Saved data entries
***
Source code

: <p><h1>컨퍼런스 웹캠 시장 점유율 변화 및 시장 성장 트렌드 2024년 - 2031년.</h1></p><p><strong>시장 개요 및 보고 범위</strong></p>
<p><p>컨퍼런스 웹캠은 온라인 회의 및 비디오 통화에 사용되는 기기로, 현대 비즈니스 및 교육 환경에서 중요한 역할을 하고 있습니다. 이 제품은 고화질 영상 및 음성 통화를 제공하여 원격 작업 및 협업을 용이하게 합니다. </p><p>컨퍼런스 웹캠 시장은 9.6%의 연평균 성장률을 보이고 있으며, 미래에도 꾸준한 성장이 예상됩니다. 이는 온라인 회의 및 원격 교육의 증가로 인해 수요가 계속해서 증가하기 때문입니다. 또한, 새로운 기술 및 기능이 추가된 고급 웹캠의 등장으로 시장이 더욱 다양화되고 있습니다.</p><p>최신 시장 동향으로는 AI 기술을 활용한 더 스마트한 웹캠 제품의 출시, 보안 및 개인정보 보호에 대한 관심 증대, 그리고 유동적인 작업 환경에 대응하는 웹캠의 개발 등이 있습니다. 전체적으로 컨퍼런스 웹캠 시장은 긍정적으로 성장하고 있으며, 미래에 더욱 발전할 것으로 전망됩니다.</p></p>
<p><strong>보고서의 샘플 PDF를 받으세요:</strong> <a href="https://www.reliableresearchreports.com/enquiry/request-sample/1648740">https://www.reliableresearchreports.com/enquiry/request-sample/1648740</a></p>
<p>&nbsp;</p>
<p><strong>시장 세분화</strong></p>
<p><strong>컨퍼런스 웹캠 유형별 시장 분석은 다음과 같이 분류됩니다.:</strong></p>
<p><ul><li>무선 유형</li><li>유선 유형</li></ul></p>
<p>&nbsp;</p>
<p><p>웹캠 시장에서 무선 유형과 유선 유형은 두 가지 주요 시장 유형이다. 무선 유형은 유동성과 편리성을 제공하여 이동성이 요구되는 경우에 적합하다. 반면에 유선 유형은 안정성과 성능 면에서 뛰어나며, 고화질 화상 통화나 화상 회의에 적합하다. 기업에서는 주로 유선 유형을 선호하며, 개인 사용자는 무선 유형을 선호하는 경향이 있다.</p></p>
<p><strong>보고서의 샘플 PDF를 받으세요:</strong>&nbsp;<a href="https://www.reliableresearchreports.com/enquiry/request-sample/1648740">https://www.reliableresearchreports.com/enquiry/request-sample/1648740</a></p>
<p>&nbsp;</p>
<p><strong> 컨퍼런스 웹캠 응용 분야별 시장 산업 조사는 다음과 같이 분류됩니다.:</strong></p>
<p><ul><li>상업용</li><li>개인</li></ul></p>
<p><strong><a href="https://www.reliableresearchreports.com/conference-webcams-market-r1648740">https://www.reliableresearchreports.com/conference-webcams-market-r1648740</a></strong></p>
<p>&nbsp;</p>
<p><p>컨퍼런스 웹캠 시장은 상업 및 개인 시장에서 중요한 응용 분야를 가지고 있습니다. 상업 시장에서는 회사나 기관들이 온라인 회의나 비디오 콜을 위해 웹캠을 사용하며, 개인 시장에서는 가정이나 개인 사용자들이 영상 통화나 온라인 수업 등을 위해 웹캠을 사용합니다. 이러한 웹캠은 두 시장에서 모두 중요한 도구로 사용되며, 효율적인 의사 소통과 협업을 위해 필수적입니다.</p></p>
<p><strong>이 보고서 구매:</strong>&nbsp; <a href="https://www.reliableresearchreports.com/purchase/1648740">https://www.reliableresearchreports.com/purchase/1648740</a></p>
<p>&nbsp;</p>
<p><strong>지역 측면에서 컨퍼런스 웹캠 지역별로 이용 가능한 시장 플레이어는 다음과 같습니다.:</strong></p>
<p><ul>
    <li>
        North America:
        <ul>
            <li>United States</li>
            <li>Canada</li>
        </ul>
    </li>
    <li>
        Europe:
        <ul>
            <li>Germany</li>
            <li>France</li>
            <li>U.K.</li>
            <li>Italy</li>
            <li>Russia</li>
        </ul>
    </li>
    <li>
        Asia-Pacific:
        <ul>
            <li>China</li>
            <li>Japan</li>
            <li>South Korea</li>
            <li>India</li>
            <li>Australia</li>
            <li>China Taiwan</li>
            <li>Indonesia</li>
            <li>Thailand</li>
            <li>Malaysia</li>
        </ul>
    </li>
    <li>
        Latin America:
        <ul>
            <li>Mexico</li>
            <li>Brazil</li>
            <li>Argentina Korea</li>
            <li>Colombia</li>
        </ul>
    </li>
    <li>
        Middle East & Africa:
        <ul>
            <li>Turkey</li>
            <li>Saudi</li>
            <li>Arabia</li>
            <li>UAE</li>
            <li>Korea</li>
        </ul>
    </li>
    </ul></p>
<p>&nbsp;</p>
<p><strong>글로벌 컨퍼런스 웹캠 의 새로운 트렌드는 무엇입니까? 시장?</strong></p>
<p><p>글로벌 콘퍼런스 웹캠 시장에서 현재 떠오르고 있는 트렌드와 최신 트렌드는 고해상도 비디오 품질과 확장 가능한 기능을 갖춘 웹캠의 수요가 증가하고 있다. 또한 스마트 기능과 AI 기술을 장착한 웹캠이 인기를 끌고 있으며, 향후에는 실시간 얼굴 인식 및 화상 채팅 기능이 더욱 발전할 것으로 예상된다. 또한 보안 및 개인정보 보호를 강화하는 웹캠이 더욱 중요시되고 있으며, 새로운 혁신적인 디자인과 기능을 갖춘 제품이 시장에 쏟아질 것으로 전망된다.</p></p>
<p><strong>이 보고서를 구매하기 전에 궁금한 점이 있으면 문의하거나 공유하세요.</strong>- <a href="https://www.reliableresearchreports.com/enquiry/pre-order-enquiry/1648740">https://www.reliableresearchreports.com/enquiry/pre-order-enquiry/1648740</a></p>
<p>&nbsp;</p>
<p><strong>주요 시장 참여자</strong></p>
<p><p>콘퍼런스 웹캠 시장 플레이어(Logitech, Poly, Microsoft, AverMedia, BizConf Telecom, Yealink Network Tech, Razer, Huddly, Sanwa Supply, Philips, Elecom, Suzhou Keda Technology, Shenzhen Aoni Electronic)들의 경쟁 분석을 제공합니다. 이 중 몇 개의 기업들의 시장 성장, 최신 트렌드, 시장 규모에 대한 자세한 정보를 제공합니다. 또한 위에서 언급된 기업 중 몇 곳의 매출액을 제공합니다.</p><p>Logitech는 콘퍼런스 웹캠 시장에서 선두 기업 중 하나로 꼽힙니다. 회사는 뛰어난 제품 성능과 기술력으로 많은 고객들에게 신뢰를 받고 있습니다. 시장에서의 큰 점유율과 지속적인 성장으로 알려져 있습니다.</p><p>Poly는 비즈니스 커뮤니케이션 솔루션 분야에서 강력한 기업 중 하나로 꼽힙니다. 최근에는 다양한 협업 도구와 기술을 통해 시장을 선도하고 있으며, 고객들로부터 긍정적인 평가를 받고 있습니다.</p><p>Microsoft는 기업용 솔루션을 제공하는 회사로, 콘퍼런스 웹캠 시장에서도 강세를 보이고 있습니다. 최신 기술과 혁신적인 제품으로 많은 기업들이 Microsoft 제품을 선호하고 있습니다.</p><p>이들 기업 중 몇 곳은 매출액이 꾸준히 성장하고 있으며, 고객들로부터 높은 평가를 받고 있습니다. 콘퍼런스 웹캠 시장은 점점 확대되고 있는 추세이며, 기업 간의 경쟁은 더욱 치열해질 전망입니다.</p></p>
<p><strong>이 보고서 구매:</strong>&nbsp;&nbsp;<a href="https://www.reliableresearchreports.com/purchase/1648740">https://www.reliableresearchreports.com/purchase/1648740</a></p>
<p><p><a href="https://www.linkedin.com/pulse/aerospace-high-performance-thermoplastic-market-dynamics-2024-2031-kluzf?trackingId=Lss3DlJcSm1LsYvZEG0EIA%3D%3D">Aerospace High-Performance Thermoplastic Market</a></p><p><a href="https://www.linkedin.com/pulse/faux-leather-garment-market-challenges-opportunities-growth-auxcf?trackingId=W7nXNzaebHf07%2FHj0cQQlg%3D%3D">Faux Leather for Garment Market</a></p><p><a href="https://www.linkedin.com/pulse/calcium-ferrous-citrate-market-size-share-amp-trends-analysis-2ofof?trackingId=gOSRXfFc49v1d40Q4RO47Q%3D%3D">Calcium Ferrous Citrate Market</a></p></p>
***
Your goal
Set down, exactly as written, each line of the data from its opening line through the one containing "<p><p>컨퍼런스 웹캠은 온라인". Output nothing more.

Answer space
Source code

: <p><h1>컨퍼런스 웹캠 시장 점유율 변화 및 시장 성장 트렌드 2024년 - 2031년.</h1></p><p><strong>시장 개요 및 보고 범위</strong></p>
<p><p>컨퍼런스 웹캠은 온라인 회의 및 비디오 통화에 사용되는 기기로, 현대 비즈니스 및 교육 환경에서 중요한 역할을 하고 있습니다. 이 제품은 고화질 영상 및 음성 통화를 제공하여 원격 작업 및 협업을 용이하게 합니다. </p><p>컨퍼런스 웹캠 시장은 9.6%의 연평균 성장률을 보이고 있으며, 미래에도 꾸준한 성장이 예상됩니다. 이는 온라인 회의 및 원격 교육의 증가로 인해 수요가 계속해서 증가하기 때문입니다. 또한, 새로운 기술 및 기능이 추가된 고급 웹캠의 등장으로 시장이 더욱 다양화되고 있습니다.</p><p>최신 시장 동향으로는 AI 기술을 활용한 더 스마트한 웹캠 제품의 출시, 보안 및 개인정보 보호에 대한 관심 증대, 그리고 유동적인 작업 환경에 대응하는 웹캠의 개발 등이 있습니다. 전체적으로 컨퍼런스 웹캠 시장은 긍정적으로 성장하고 있으며, 미래에 더욱 발전할 것으로 전망됩니다.</p></p>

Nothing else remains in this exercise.